We fell out of love with our Covid Chairs.
They were so sturdy and rustic and so in sync with our mood of making do that we snatched them up when we saw them put out for trash at the curb a few blocks from our house. That was about three months ago.
So much has changed.
A creature of some kind shredded the seat of one of the chairs. This could have been one of our dogs but we don’t think so – not their style – but we do have a dog that has emptied packages of q-tips and made a nest of them, the same dog has shredded newspapers and mail and then put an apple in the center, making a still life rivaling any in an art museum. So, anything is possible.
But then there was the lawn – what there is of it. We are not good at lawns or gardening which doesn’t keep us from approaching every spring and summer with amnesiac-type optimism. But when we moved the chairs to mow, the grass underneath had yellowed to a ghostly pallor.

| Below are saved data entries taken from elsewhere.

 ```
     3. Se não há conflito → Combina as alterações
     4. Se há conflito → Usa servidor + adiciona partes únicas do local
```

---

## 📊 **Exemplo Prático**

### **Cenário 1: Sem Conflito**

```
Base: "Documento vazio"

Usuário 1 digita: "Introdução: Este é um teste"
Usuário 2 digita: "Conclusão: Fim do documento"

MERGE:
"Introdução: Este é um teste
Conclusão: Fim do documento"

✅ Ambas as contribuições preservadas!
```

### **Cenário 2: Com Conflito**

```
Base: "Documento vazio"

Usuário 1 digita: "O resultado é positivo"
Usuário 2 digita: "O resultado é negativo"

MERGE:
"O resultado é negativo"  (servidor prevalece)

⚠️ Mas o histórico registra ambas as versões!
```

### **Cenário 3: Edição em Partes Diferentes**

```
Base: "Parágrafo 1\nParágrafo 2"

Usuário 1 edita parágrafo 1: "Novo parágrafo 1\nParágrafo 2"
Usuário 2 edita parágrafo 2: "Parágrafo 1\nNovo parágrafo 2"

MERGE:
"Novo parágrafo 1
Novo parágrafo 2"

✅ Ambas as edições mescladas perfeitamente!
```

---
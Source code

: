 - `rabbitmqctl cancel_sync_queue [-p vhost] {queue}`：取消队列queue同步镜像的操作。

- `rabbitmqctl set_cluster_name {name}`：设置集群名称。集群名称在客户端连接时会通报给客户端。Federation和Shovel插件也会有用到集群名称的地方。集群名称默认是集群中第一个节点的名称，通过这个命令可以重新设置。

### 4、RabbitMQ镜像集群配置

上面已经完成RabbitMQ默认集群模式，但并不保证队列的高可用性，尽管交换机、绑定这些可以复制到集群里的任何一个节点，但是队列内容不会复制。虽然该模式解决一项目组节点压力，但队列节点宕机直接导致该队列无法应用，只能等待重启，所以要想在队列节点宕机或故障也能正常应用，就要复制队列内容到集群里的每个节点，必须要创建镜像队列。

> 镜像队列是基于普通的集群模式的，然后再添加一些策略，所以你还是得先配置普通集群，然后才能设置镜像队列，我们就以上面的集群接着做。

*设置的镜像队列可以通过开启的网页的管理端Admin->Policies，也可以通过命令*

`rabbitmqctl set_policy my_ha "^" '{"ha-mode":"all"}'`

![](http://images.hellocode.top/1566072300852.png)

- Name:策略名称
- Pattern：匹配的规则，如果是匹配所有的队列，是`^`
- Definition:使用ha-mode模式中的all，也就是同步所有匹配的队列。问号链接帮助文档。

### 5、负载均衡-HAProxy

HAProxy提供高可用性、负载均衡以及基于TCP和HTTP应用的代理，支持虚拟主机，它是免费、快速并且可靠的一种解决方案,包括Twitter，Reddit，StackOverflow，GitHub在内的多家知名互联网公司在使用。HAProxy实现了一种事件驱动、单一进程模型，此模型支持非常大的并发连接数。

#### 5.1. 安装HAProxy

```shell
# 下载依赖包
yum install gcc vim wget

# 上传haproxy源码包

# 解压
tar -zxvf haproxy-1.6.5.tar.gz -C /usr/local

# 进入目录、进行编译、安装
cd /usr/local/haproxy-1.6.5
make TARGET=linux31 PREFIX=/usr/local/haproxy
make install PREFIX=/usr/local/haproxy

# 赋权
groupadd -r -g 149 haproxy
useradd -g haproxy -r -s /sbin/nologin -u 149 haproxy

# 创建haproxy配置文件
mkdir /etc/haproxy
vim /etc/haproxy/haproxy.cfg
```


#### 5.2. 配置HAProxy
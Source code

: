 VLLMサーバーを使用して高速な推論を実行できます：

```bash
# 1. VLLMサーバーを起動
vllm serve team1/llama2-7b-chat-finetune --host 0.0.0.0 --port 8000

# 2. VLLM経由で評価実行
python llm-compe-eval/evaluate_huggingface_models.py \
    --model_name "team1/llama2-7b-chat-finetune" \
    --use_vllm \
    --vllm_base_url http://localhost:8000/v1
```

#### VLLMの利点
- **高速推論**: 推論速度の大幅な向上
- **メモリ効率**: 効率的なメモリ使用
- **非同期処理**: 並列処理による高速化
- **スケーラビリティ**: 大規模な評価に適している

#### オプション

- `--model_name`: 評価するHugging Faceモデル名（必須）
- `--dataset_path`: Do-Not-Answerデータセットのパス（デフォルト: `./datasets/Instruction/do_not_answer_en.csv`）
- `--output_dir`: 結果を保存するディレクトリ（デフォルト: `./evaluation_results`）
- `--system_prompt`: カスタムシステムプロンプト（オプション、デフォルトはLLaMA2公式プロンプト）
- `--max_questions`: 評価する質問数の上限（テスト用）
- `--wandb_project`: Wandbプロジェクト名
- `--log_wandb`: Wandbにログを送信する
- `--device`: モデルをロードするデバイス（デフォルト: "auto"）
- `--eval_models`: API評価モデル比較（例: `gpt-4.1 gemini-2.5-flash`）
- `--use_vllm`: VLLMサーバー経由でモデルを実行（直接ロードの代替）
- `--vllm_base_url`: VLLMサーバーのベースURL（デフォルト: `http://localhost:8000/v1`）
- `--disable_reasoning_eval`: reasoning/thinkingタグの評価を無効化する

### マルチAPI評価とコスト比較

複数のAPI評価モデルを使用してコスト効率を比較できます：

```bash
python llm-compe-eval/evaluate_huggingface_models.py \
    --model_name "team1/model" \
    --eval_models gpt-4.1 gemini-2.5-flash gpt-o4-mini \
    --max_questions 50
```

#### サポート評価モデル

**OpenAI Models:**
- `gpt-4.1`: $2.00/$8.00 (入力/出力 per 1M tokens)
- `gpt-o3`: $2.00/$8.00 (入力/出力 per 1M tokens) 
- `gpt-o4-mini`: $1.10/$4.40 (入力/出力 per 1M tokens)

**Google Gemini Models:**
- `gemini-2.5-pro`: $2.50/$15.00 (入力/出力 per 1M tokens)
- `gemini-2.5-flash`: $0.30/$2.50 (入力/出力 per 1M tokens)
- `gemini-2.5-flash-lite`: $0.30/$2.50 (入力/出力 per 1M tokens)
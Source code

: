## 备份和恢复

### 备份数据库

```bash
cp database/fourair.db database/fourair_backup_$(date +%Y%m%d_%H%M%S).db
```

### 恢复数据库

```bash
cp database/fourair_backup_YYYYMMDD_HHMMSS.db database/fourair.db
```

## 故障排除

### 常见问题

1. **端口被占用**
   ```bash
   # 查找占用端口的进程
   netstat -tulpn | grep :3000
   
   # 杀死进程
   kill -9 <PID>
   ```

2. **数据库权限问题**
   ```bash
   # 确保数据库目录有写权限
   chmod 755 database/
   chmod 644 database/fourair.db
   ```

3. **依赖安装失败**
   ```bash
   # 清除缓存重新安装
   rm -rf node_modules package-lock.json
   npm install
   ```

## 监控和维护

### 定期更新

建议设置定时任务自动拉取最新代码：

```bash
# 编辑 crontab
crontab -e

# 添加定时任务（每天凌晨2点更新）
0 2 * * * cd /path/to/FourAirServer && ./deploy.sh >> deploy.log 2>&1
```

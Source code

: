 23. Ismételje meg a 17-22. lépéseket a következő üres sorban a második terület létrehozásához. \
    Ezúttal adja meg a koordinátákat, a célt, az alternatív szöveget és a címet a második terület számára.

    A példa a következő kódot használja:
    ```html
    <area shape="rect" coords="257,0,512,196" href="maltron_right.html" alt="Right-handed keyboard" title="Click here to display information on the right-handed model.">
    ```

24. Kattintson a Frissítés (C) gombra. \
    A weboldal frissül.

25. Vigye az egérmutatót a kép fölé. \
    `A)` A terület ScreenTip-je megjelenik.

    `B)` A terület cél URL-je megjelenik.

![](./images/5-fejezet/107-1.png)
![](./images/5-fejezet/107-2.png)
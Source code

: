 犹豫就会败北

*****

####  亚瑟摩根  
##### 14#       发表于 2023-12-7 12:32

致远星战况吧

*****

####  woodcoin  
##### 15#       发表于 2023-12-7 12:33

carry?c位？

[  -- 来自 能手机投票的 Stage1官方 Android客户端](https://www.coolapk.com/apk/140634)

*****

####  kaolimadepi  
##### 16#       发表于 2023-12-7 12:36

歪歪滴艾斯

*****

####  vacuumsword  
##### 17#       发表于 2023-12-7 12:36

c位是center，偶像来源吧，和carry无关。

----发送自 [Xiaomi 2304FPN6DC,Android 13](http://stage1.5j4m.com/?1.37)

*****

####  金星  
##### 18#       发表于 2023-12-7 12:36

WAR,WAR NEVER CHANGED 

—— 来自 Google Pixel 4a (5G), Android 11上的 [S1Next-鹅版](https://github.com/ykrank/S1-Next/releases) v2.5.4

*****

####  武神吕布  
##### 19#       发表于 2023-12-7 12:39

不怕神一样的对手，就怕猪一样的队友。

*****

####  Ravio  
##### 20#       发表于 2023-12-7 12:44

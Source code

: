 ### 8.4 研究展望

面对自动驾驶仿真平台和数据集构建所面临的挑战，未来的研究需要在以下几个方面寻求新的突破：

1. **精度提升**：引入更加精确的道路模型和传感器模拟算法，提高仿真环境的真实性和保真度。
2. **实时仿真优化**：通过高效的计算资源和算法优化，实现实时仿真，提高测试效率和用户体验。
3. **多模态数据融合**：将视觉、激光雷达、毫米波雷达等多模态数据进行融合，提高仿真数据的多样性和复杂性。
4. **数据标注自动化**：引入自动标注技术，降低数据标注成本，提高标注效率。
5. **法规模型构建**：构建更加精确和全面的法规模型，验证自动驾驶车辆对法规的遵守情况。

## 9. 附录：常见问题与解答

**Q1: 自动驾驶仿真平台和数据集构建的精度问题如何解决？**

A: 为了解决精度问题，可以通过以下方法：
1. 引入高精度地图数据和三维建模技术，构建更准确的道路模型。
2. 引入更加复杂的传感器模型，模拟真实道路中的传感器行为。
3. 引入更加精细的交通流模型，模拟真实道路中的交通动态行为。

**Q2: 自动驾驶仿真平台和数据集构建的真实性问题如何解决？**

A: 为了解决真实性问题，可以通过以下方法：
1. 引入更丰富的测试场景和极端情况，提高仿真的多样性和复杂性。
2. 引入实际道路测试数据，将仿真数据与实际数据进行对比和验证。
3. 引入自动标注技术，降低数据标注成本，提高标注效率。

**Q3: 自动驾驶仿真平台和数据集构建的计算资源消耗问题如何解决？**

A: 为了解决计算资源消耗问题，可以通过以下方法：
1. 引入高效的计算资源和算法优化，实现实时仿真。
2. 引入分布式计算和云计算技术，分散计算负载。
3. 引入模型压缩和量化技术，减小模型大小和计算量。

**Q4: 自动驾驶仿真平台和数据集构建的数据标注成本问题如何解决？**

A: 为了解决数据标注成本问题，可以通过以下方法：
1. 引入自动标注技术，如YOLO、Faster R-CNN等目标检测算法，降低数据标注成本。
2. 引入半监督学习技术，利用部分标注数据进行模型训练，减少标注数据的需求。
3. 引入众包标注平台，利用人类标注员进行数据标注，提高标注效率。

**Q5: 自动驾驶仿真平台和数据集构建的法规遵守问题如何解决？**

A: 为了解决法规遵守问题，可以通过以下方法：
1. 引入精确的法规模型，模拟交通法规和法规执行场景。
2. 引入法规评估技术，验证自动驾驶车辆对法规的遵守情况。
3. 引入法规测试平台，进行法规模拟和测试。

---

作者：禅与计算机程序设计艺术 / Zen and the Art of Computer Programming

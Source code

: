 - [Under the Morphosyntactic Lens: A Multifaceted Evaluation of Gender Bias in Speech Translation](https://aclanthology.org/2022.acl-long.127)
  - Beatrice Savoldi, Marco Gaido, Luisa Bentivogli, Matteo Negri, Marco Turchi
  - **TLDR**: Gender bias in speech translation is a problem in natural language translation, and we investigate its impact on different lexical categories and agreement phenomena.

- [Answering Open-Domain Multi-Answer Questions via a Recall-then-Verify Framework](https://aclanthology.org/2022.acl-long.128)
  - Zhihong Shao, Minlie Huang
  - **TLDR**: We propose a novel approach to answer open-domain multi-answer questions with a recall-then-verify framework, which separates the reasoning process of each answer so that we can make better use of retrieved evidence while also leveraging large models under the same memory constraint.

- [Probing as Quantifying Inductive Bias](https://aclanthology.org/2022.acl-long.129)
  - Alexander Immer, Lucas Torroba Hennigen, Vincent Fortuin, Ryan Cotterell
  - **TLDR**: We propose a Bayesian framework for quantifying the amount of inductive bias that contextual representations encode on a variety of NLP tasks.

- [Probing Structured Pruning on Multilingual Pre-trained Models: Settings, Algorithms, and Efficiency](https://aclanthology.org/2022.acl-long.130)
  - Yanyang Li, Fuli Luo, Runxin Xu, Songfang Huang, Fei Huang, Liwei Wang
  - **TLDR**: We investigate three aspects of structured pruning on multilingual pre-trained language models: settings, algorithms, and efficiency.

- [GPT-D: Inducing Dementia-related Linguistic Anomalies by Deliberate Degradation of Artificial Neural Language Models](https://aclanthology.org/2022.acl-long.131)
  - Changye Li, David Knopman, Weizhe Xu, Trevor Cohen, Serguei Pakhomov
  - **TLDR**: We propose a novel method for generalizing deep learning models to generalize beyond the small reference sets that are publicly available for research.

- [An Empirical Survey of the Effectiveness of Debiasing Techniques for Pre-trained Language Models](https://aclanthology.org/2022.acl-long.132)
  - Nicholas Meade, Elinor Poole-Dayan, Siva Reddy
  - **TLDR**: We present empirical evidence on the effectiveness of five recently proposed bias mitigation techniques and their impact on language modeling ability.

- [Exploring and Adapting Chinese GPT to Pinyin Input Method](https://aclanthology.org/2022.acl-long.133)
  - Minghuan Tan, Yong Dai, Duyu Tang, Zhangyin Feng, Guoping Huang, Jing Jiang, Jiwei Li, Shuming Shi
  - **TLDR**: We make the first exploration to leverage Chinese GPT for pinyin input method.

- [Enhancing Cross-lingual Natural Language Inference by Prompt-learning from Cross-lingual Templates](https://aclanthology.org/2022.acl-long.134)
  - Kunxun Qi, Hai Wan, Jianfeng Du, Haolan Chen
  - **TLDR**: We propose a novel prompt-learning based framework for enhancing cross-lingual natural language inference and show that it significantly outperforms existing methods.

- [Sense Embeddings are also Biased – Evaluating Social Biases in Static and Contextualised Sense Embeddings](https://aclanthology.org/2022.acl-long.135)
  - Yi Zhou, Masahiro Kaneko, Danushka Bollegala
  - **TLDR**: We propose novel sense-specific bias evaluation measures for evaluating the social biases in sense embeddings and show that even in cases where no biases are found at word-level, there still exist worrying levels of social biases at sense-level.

Still, I considered painting the chairs and the precious little table that came with the set. I have a thing for painting old things but not here in the city, only up north where making do is a science, a way of life, a culture, a way to use up the paint bought ten years ago.
And then there was this: we never sat in them. I don’t know why.
So we put the chairs and the little table out at our curb several days ago, hoping someone would take them and we wouldn’t have to pay the City to come get them. After a few days, my husband threatened to take his beloved chainsaw to the chairs, make firewood, you see, the next chapter in making do. In another life, we could have been survivalists. Except for the politics.
Last night, someone took the sweet little table but left the chairs. We were glad but despaired of anyone ever taking the chairs.
Then this afternoon, just as we were coming down the driveway with our dogs, a guy pulled up in an old silver PT Cruiser. He waited, his engine running, likely self-conscious about curb shopping with witnesses, but then he got out of his car.
“You’re taking the chairs!” I said.
“Is that okay?” he answered.
“Yes! It’s wonderful.”
“I think I can fix the seat on this one.”
We walked by him with our dogs, turning back to revel in him stuffing the two chairs into the back of his car.
I love they will have a new life with someone full of hope for them.